For software developers, avoiding errors and crashes is top priority. When an application crashes, it wastes time and resources, either rolling back to the last checkpoint or starting over entirely. But in the growing realm of approximate computing, where the output of applications doesn’t need to be exactly right but just “good enough,” avoiding crashes by giving these errors the silent treatment might help save energy and time.
That’s the idea behind “Crash Skipping,” a new technique created by UChicago CS graduate Yan Verdeja Herms and assistant professor Yanjing Li for efficient error recovery in approximate computing environments. The research received the best paper award at the ACM Great Lakes Symposium on VLSI (GLSVLSI) conference held in May 2019 in Washington DC.
The approach holds promise for approximate applications used in machine learning, computer vision, data mining, and other increasingly popular functions that don’t always require precise accuracy. Following the philosophy of “perfect is the enemy of good,” Crash Skipping largely ignores errors that would normally cause the application to crash, trusting that the end result will still be acceptable.
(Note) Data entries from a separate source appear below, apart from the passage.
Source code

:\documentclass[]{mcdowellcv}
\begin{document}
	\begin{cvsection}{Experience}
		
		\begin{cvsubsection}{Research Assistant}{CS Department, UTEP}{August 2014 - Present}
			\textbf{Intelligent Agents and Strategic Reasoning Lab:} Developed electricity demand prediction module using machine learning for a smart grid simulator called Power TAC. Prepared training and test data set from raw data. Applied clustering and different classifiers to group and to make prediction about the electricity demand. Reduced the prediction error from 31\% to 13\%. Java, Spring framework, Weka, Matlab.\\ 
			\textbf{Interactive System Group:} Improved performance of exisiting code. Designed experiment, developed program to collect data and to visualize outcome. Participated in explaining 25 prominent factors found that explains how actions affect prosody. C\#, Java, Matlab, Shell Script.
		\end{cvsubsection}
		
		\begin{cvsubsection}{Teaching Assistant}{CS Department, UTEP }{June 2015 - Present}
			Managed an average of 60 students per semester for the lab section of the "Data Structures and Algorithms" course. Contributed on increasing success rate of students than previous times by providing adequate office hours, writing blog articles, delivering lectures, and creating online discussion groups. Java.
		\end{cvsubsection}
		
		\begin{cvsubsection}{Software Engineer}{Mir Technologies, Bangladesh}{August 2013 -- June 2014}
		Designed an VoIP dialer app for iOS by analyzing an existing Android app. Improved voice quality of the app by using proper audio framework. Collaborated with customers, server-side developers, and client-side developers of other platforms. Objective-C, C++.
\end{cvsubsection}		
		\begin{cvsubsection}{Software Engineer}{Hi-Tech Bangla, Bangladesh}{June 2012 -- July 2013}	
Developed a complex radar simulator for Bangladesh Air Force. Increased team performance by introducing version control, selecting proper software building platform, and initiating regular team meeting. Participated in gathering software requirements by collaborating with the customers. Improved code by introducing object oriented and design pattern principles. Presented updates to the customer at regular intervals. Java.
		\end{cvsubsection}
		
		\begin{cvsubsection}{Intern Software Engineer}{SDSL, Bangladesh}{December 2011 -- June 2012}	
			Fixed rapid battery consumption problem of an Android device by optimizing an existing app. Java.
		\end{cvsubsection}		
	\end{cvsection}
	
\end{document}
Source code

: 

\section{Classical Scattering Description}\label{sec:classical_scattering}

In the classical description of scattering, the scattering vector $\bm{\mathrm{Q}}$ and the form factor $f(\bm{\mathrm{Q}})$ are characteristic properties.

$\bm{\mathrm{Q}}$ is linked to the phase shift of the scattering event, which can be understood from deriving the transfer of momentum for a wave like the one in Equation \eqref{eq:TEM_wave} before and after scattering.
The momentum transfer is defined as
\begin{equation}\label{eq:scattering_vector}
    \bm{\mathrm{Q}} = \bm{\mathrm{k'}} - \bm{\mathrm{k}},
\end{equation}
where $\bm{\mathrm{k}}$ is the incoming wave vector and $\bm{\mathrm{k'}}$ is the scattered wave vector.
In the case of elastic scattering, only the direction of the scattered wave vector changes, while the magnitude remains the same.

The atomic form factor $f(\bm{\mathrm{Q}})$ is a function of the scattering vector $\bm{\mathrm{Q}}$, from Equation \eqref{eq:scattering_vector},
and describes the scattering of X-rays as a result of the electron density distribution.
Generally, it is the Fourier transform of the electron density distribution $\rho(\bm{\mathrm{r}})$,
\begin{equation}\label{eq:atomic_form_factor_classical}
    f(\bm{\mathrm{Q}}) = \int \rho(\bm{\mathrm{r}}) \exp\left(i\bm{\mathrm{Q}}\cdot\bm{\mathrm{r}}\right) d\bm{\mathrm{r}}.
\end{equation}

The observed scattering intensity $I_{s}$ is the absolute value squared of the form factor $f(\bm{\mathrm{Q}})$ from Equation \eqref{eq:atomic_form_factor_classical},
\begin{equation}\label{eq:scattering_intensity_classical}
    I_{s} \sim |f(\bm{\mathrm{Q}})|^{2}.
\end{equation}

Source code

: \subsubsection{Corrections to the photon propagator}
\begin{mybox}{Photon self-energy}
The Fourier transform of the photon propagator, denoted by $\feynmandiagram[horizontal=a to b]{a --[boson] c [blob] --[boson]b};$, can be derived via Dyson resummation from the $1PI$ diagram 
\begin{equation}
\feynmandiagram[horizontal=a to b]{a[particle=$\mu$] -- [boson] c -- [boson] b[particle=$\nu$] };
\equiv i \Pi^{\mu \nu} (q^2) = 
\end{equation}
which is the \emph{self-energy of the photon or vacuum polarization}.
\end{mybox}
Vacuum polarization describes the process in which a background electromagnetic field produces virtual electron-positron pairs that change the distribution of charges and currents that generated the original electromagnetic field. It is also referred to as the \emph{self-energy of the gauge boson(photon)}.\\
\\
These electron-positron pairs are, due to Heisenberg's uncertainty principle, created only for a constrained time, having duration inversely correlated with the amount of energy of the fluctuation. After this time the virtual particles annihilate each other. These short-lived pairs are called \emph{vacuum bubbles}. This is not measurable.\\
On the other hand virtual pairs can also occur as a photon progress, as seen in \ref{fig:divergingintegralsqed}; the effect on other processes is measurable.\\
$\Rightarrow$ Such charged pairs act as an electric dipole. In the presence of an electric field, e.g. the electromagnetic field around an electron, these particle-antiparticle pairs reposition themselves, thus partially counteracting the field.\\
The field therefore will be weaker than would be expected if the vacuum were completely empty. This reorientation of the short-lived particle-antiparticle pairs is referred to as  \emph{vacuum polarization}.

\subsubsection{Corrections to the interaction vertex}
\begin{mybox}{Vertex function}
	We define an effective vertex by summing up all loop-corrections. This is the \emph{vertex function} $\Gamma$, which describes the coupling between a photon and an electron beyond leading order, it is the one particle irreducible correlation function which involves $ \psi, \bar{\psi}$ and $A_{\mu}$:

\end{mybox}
“The notion of allowing detected errors to propagate unchecked seemed strange, because one generally tries to avoid them. But sometimes starting with an aggressive sounding solution can yield pleasantly surprising results,” said Verdeja Herms. “If the goal of approximate computing is to relax reliability to achieve performance and energy efficiency benefits, crashes actually occur much more frequently than unacceptable outputs. We show that novel ways to handle crashes can provide large benefits.”